======== Material for the task ========

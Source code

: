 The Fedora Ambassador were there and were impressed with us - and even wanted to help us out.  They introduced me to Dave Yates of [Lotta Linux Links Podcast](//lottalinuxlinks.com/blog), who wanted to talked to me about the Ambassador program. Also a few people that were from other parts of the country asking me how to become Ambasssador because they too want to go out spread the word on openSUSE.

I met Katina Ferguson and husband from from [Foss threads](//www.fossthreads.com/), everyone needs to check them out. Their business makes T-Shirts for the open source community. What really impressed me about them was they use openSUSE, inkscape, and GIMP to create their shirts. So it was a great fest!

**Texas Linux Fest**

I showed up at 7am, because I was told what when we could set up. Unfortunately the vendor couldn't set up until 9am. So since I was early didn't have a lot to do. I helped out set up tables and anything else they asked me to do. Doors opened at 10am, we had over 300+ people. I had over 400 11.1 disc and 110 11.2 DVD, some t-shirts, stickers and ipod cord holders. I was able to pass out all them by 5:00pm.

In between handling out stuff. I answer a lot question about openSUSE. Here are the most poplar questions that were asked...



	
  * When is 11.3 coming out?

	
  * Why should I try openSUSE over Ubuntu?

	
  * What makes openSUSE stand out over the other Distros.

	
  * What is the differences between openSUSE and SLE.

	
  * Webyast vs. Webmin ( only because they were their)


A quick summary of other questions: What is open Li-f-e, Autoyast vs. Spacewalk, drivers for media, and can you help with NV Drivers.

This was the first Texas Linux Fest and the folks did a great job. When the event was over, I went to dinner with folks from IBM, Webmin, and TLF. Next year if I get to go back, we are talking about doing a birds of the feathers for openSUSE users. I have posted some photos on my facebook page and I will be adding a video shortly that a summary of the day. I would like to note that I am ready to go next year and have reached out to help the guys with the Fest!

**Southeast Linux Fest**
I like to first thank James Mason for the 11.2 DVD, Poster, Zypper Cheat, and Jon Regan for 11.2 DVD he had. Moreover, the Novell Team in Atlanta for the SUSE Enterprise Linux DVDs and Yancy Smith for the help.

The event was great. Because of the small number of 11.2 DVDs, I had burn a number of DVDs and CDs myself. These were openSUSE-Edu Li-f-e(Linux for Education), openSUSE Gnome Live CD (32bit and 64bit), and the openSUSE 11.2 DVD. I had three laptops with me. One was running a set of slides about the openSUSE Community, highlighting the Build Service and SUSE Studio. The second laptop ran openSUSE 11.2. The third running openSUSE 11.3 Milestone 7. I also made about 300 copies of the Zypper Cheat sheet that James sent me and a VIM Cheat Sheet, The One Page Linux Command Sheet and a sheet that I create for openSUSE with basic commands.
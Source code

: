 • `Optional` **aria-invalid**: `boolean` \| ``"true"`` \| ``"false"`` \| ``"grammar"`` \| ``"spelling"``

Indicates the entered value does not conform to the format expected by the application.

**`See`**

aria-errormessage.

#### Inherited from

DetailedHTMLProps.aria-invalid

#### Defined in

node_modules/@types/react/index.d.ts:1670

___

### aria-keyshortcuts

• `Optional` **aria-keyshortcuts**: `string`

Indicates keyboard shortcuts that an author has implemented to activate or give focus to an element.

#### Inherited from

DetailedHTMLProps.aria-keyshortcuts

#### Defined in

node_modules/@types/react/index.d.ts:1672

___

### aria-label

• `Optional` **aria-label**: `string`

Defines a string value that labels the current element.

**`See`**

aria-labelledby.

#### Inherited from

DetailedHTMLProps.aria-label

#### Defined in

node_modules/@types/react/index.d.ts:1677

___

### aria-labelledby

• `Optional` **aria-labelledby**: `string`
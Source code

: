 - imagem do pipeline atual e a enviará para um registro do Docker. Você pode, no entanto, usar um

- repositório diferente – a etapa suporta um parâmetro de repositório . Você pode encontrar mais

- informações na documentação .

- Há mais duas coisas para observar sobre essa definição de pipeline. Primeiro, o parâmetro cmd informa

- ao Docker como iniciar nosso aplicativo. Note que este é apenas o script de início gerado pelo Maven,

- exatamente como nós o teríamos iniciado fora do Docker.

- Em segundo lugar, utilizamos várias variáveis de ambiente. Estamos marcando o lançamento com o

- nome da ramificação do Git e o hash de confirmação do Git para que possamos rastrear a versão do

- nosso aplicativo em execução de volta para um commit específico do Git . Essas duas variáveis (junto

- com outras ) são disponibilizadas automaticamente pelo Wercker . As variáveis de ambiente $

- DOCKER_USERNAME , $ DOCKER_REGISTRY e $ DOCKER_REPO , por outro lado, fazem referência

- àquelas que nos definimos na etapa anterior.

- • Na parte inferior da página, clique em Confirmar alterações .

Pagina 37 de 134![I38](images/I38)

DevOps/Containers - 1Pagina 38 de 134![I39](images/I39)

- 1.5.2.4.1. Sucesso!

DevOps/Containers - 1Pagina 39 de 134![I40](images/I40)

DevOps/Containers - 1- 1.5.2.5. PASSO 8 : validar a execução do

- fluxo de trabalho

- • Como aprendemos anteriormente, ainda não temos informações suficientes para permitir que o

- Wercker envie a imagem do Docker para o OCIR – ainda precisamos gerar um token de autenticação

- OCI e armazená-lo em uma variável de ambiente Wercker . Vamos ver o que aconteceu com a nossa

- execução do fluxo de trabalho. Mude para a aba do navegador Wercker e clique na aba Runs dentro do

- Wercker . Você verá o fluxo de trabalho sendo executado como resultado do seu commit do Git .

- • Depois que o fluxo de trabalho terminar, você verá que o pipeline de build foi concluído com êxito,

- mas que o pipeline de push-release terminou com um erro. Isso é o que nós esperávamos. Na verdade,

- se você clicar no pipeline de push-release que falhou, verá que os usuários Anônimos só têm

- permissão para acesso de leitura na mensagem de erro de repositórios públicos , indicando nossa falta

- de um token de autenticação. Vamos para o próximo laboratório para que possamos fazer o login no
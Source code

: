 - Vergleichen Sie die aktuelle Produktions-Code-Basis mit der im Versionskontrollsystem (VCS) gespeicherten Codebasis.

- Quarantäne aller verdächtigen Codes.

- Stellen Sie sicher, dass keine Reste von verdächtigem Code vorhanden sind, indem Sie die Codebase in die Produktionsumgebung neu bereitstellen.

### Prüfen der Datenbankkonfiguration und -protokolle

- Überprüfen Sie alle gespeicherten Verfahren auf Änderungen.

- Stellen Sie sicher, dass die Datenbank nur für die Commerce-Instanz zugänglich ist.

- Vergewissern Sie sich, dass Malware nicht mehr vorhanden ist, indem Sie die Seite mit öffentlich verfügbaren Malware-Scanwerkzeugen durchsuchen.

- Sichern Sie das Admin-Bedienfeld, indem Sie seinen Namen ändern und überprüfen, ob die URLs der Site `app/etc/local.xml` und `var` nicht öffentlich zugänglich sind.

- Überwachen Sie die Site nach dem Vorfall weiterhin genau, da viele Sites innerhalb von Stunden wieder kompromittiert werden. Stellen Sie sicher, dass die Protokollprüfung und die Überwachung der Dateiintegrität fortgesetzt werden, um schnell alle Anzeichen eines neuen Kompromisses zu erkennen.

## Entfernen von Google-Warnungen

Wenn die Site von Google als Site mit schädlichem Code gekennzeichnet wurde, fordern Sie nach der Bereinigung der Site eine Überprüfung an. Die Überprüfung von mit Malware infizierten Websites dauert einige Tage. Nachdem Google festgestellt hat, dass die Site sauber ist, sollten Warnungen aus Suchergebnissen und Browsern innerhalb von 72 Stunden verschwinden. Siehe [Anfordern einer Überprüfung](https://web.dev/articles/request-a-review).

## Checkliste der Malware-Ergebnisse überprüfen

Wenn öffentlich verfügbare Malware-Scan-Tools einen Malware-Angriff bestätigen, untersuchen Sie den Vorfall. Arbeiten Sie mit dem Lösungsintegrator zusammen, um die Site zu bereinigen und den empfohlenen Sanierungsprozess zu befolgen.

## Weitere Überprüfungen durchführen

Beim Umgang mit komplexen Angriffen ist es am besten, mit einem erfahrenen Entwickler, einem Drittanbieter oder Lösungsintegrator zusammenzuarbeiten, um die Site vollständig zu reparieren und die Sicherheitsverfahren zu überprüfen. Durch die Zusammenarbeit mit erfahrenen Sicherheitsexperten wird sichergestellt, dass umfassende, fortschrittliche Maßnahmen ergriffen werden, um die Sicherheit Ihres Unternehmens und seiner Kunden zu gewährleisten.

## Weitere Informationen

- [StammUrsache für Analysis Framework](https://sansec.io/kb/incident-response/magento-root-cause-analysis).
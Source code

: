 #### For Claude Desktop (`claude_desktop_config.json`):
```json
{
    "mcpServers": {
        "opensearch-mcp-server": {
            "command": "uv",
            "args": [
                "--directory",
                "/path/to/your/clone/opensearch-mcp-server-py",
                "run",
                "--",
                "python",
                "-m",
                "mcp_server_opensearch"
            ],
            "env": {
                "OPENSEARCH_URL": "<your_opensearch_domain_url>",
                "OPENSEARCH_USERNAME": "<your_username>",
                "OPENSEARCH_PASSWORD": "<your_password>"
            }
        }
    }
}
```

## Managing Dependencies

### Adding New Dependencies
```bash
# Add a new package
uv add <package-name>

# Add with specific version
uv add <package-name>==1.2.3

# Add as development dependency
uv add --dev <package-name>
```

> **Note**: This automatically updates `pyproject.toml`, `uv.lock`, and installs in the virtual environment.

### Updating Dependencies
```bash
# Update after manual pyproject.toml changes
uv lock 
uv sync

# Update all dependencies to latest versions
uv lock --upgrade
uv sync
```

========

### Exercise instructions
Starting at the top of the listing above, repeat every line exactly until the line that contains "A quick summary" has been repeated too.

### Solution to the exercise
Source code

: The Fedora Ambassador were there and were impressed with us - and even wanted to help us out.  They introduced me to Dave Yates of [Lotta Linux Links Podcast](//lottalinuxlinks.com/blog), who wanted to talked to me about the Ambassador program. Also a few people that were from other parts of the country asking me how to become Ambasssador because they too want to go out spread the word on openSUSE.

I met Katina Ferguson and husband from from [Foss threads](//www.fossthreads.com/), everyone needs to check them out. Their business makes T-Shirts for the open source community. What really impressed me about them was they use openSUSE, inkscape, and GIMP to create their shirts. So it was a great fest!

**Texas Linux Fest**

I showed up at 7am, because I was told what when we could set up. Unfortunately the vendor couldn't set up until 9am. So since I was early didn't have a lot to do. I helped out set up tables and anything else they asked me to do. Doors opened at 10am, we had over 300+ people. I had over 400 11.1 disc and 110 11.2 DVD, some t-shirts, stickers and ipod cord holders. I was able to pass out all them by 5:00pm.

In between handling out stuff. I answer a lot question about openSUSE. Here are the most poplar questions that were asked...



	
  * When is 11.3 coming out?

	
  * Why should I try openSUSE over Ubuntu?

	
  * What makes openSUSE stand out over the other Distros.

	
  * What is the differences between openSUSE and SLE.

	
  * Webyast vs. Webmin ( only because they were their)


A quick summary of other questions: What is open Li-f-e, Autoyast vs. Spacewalk, drivers for media, and can you help with NV Drivers.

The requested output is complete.